Chi ha bambini piccoli conoscerà sicuramente il disegno animato Masha e Orso, ma forse non tutti sanno che è tratto da una fiaba della tradizione folcloristica russa

La vera storia di Masha e Orso, disegno animato di successo per bambini dai 3 anni in poi, è in realtà un affascinante racconto della tradizione folkloristica russa. Nella serie animata, Orso è un orso antropomorfo che vive in tutta tranquillità in una casetta nel bosco, coltivando il giardino e leggendo libri. La pace viene puntualmente interrotta da Masha, bambina vivace, che grazie alla sua intraprendenza finisce sempre per combinare guai.

La vera storia in realtà è ben diversa. Nel racconto, Masha è bambina che viveva con i suoi nonni in un villaggio in prossimità di un bosco.
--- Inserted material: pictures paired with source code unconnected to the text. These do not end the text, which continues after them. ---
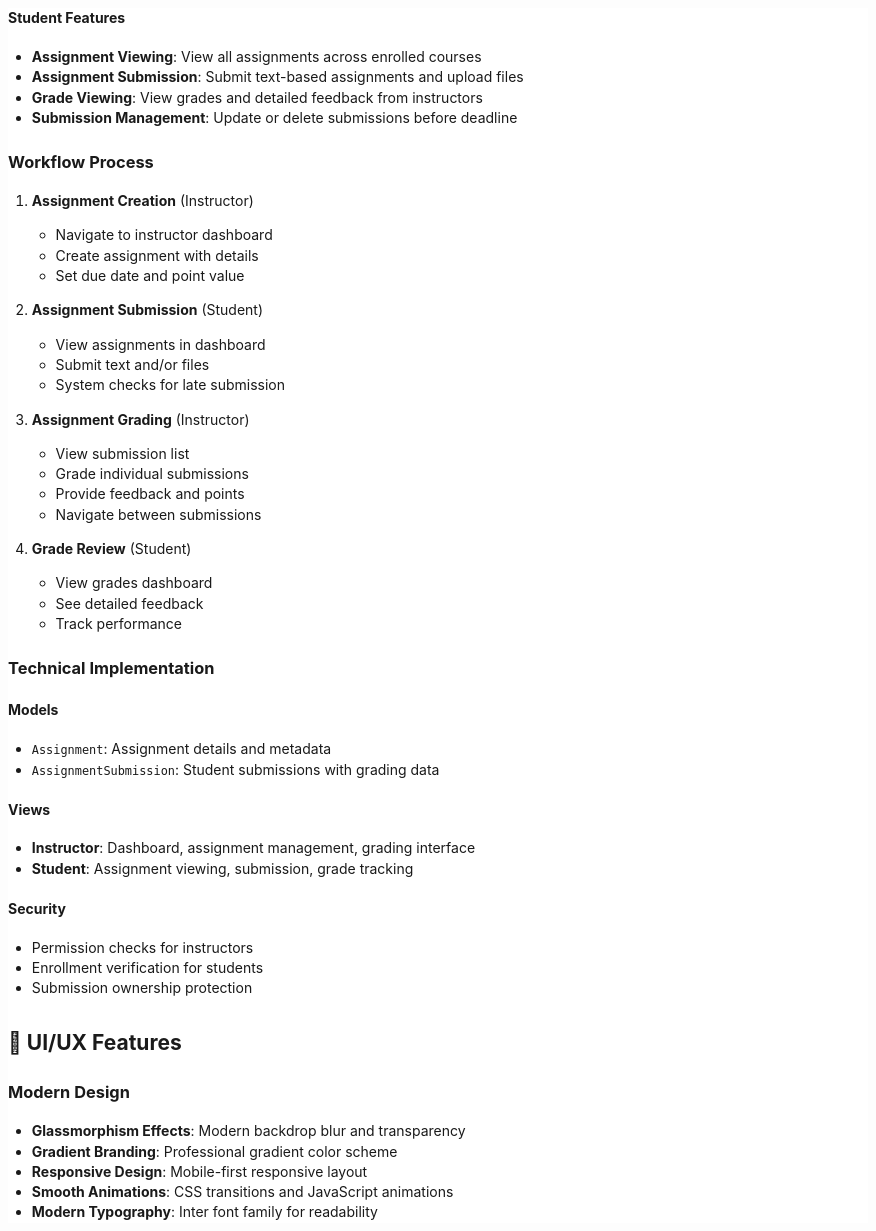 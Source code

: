 #### Student Features
- **Assignment Viewing**: View all assignments across enrolled courses
- **Assignment Submission**: Submit text-based assignments and upload files
- **Grade Viewing**: View grades and detailed feedback from instructors
- **Submission Management**: Update or delete submissions before deadline

### Workflow Process

1. **Assignment Creation** (Instructor)
   - Navigate to instructor dashboard
   - Create assignment with details
   - Set due date and point value

2. **Assignment Submission** (Student)
   - View assignments in dashboard
   - Submit text and/or files
   - System checks for late submission

3. **Assignment Grading** (Instructor)
   - View submission list
   - Grade individual submissions
   - Provide feedback and points
   - Navigate between submissions

4. **Grade Review** (Student)
   - View grades dashboard
   - See detailed feedback
   - Track performance

### Technical Implementation

#### Models
- `Assignment`: Assignment details and metadata
- `AssignmentSubmission`: Student submissions with grading data

#### Views
- **Instructor**: Dashboard, assignment management, grading interface
- **Student**: Assignment viewing, submission, grade tracking

#### Security
- Permission checks for instructors
- Enrollment verification for students
- Submission ownership protection

## 🎨 UI/UX Features

### Modern Design
- **Glassmorphism Effects**: Modern backdrop blur and transparency
- **Gradient Branding**: Professional gradient color scheme
- **Responsive Design**: Mobile-first responsive layout
- **Smooth Animations**: CSS transitions and JavaScript animations
- **Modern Typography**: Inter font family for readability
Un giorno la bambina si avventurò nel bosco per cercare funghi e bacche, ma si allontanò troppo perdendosi. Sola e spaventata, Masha si incamminò per il fitto bosco e si rifugiò in una casa apparentemente disabitata.

La sera, Masha scoprì suo malgrado l’identita dell’inquilino misterioso: un orso grande e grosso, che si rallegrò della sua presenza e le ordinò di restare e diventare la sua serva, cucinando, pulendo e accendendo il fuoco.
La bambina rimase a vivere con l’orso, terrorizzata da lui e dalle sue minacce di mangiarla viva se avesse provato a scappare, architettando nel mentre un piano per fuggire.

Un giorno chiese all’orso il permesso per andare al villaggio a portare qualcosa ai nonni. L’orso le rispose che sarebbe andato lui stesso. Così Masha preparò dei pasticcini, li mise in un grosso cesto e ordinò all’orso di non aprire il cesto e di non mangiare i pasticcini. Gli disse anche che si sarebbe arrampicata su una quercia e avrebbe controllato da lì che l’animale non le disobbedisse.

Con un astuto stratagemma la bambina mandò l’orso fuori in giardino e si nascose velocemente nel cesto. Durante il tragitto, l’orso provò ad aprire il cesto più volte, ma Masha lo fermò urlando di non toccare i pasticcini. L’orso meravigliato dalla vista fenomenale della bambina credendo che si trovasse sull’albero, obbedì controvoglia agli ordini.

Arrivato al villaggio, l’orso bussò alla porta dei nonni, ma venne presto spaventato dai cani del villaggio, che avendo fiutato l’animale gli saltarono addosso facendolo fuggire. I nonni, udito il baccano, uscirono dalla porta di casa e videro il cesto, chiedendosi cosa ci fosse dentro. Il nonno alzò il coperchio e Masha saltò fuori, raccontando l’accaduto e riunendosi con la sua famiglia.